At 3:00 the store staff started to arrive to rousing applause, I say rousing because it woke me up from where I was shivering, hiding under my blanket. At 3:30 the “line crashers” began to arrive. When people cut in line at 2:00 they tried to be subtle (remember the, “I couldn’t tell where the line started” lady?). At 3:30 it became all guts. “I’m here! I’m walking in when the door opens! You can’t stop me! I don’t care.” These would-be toughs didn’t know about the line Nazi’s. I really thought fisticuffs were likely. I think the fact that the line Nazi’s were so tiny and petite protected them. Nobody wanted the label as “the one that hit the 85 pound little lady” no matter how intimidating she was.
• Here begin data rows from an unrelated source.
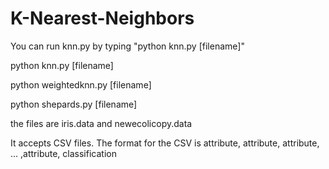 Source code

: # K-Nearest-Neighbors
You can run knn.py by typing "python knn.py [filename]"

python knn.py [filename]

python weightedknn.py [filename]

python shepards.py [filename]

the files are iris.data and newecolicopy.data

It accepts CSV files. The format for the CSV is attribute, attribute, attribute, ... ,attribute, classification
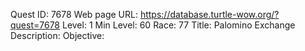 Quest ID: 7678
Web page URL: https://database.turtle-wow.org/?quest=7678
Level: 1
Min Level: 60
Race: 77
Title: Palomino Exchange
Description: 
Objective: 
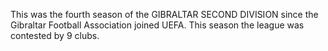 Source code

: This was the fourth season of the GIBRALTAR SECOND DIVISION since the Gibraltar Football Association joined UEFA. This season the league was contested by 9 clubs.
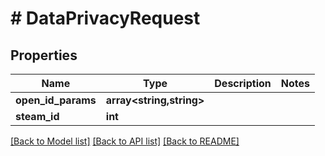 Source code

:# # DataPrivacyRequest

## Properties

Name | Type | Description | Notes
------------ | ------------- | ------------- | -------------
**open_id_params** | **array<string,string>** |  |
**steam_id** | **int** |  |

[[Back to Model list]](../../README.md#models) [[Back to API list]](../../README.md#endpoints) [[Back to README]](../../README.md)

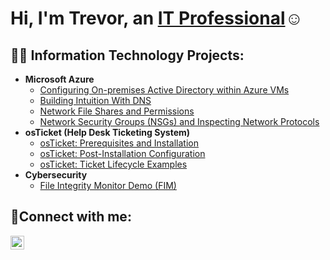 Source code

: <h1>Hi, I'm Trevor, an <a href="https://www.linkedin.com/in/trevorbrandt--/">IT Professional</a>☺</h1>

<h2>👨‍💻 Information Technology Projects:</h2>

- <b>Microsoft Azure</b>
  - [Configuring On-premises Active Directory within Azure VMs](https://github.com/trevorbrandtit/configure-ad)
  - [Building Intuition With DNS](https://github.com/TrevorBrandtIT/dns-intuition)
  - [Network File Shares and Permissions](https://github.com/TrevorBrandtIT/file-shares-and-permissions)
  - [Network Security Groups (NSGs) and Inspecting Network Protocols](https://github.com/trevorbrandtit/azure-network-protocols)
- <b>osTicket (Help Desk Ticketing System)</b>
  - [osTicket: Prerequisites and Installation](https://github.com/trevorbrandtit/osticket-prereqs)
  - [osTicket: Post-Installation Configuration](https://github.com/trevorbrandtit/post-install-config)
  - [osTicket: Ticket Lifecycle Examples](https://github.com/trevorbrandtit/ticket-lifecycle)
- <b>Cybersecurity</b>
  - [File Integrity Monitor Demo (FIM)](https://github.com/TrevorBrandtIT/fim-demo)



<h2>🤳Connect with me:</h2>

[<img align="left" alt="Josh | LinkedIn" width="22px" src="https://cdn.jsdelivr.net/npm/simple-icons@v3/icons/linkedin.svg" />][linkedin]


[linkedin]: https://www.linkedin.com/in/trevorbrandt--/
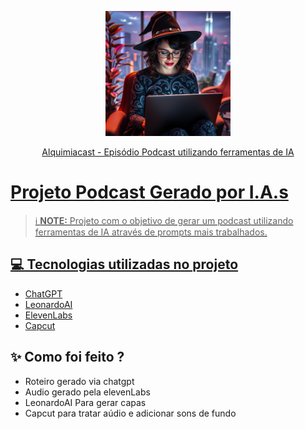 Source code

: <p align="center">
<img 
    src="./assets/bruxa_ia.jpeg"
    width="200"
/>
</p>

<a href="https://https://open.spotify.com/episode/5MUQXVdK242QEnHL6RjReq?si=qmkH_7nhQt-wInCOf1Wfew/">
    
</p>

<p align="center">
    Alquimiacast - Episódio Podcast utilizando ferramentas de IA
</p>


# Projeto Podcast Gerado por I.A.s


 > ℹ️ **NOTE:** Projeto com o objetivo de gerar um podcast utilizando ferramentas de IA através de prompts mais trabalhados.


## 💻 Tecnologias utilizadas no projeto

- [ChatGPT](https://chat.openai.com/) 
- [LeonardoAI](https://app.leonardo.ai/)
- [ElevenLabs](https://beta.elevenlabs.io/)
- [Capcut](https://www.capcut.com/pt-br/)

## ✨ Como foi feito ?

- Roteiro gerado via chatgpt
- Audio gerado pela elevenLabs
- LeonardoAI Para gerar capas
- Capcut para tratar aúdio e adicionar sons de fundo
The store had wisely decided to make sure there was a police presence; they unwisely thought it wouldn’t be necessary until about 30 minutes before the scheduled opening. But thanks to the line Nazi’s there was no physical violence. I was worried when they chased off the lady on crutches. She whined about not being able to stand in line all night. They squealed back “you could sit on your rear out in the cold like the rest of us!” Anyway, when the Police arrived, he officiously said, “all right people, let’s settle down, if you haven’t been in line all night you need to go to the end of the line.” Nobody moved. The line Nazi’s screeched “He said, settle down, if you haven’t been in line all night you need to go to the end of the line.” Most everyone, including me and the Police Officer, until some others grabbed us, bowed their heads in shame and trodded past all 847 people in line.
When the store opened, we were the 11th and 12th person in the door. We bought the laptop I had endured all this torture, suffering, and fear to obtain. But, because we had stood in line all night, we also bought another $600.00 worth of stuff that we don’t need but was at a really good price. It seemed to us that we earned the right to this stuff we don’t need by sitting in line all night. It was also unfair if didn’t buy it, that would just leave something for that lady on crutches who was still trying to talk someone in the next county into letting her get in front of them.
I learned a whole lot more about the sociology of perceived scarcity, but I need to stop writing now. I contracted bronchitis from the cold, and have a doctor’s appointment.
So, for a night of cold, I got a laptop, a credit card bill I can’t afford, a bunch of sociology lessons, and I bonded with people I barely understand and, even though we parted by saying, “see you again at the sale next year,”
I will never see any of them again…. Unless, next year on Thanksgiving night, I decide that I need a flat screen TV….or pneumonia.